**Exercise objective**.
Scan the lines below and report each one containing "yields" by copying it.

**Record set**.
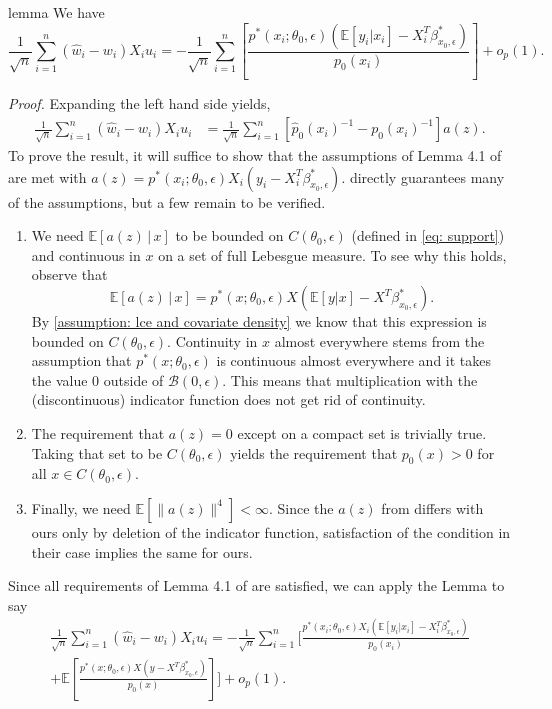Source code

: \documentclass[11pt]{article}
\begin{document}
\begin{restatable}{lemma}{} \label{lemma: newey lemma}
    We have
    \[\frac{1}{\sqrt{n}}\sum_{i = 1}^n(\hat{w}_i - w_i)X_iu_i = -\frac{1}{\sqrt{n}}\sum_{i = 1}^n\left[\frac{p^*(x_i;\theta_0, \epsilon)(\mathbb{E}[y_i|x_i] - X_i^T\beta^*_{x_0, \epsilon})}{p_0(x_i)}\right] + o_p(1).\]
\end{restatable}
\noindent \textit{Proof.} Expanding the left hand side yields,
\begin{align*}
    \frac{1}{\sqrt{n}}\sum_{i = 1}^n(\hat{w}_i - w_i)X_iu_i &= \frac{1}{\sqrt{n}}\sum_{i = 1}^n\left[\hat{p}_0(x_i)^{-1} - p_0(x_i)^{-1}\right]a(z).
\end{align*}
To prove the result, it will suffice to show that the assumptions of Lemma 4.1 of \citet{Newey_Ruud_2005} are met with $a(z) = p^*(x_i;\theta_0, \epsilon) X_i\left(y_i - X_i^T\beta^*_{x_0, \epsilon}\right)$.  directly guarantees many of the assumptions, but a few remain to be verified. 
\begin{enumerate}
    \item We need $\mathbb{E}[a(z)\,|\,x]$ to be bounded on $C(\theta_0, \epsilon)$ (defined in \cref{eq: support}) and continuous in $x$ on a set of full Lebesgue measure. To see why this holds, observe that 
    \[\mathbb{E}[a(z)\,|\,x] = p^*(x;\theta_0, \epsilon) X\left(\mathbb{E}[y | x] - X^T\beta^*_{x_0, \epsilon}\right).\]
    By \cref{assumption: lce and covariate density} we know that this expression is bounded on $C(\theta_0, \epsilon)$. Continuity in $x$ almost everywhere stems from the assumption that $p^*(x; \theta_0, \epsilon)$ is continuous almost everywhere and it takes the value $0$ outside of $\mathcal{B}(0, \epsilon)$. This means that multiplication with the (discontinuous) indicator function does not get rid of continuity. 
    \item The requirement that $a(z) = 0$ except on a compact set is trivially true. Taking that set to be $C(\theta_0, \epsilon)$ yields the requirement that $p_0(x) > 0$ for all $x \in C(\theta_0, \epsilon).$ 
    \item Finally, we need $\mathbb{E}\left[\|a(z)\|^4\right] < \infty$. Since the $a(z)$ from \citet{Newey_Ruud_2005} differs with ours only by deletion of the indicator function, satisfaction of the condition in their case implies the same for ours. 
\end{enumerate}
Since all requirements of Lemma 4.1 of \citet{Newey_Ruud_2005} are satisfied, we can apply the Lemma to say
\begin{multline}
    \frac{1}{\sqrt{n}}\sum_{i = 1}^n(\hat{w}_i - w_i)X_iu_i = -\frac{1}{\sqrt{n}}\sum_{i = 1}^n\Bigg[\frac{p^*(x_i;\theta_0, \epsilon) X_i\left(\mathbb{E}[y_i|x_i] - X_i^T\beta^*_{x_0, \epsilon}\right)}{p_0(x_i)} \\
    + \mathbb{E}\left[\frac{p^*(x;\theta_0, \epsilon) X\left(y - X^T\beta^*_{x_0, \epsilon}\right)}{p_0(x)}\right]\Bigg] + o_p(1).
\end{multline}
\end{document}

**Output below**.
\noindent \textit{Proof.} Expanding the left hand side yields,
    \item The requirement that $a(z) = 0$ except on a compact set is trivially true. Taking that set to be $C(\theta_0, \epsilon)$ yields the requirement that $p_0(x) > 0$ for all $x \in C(\theta_0, \epsilon).$ 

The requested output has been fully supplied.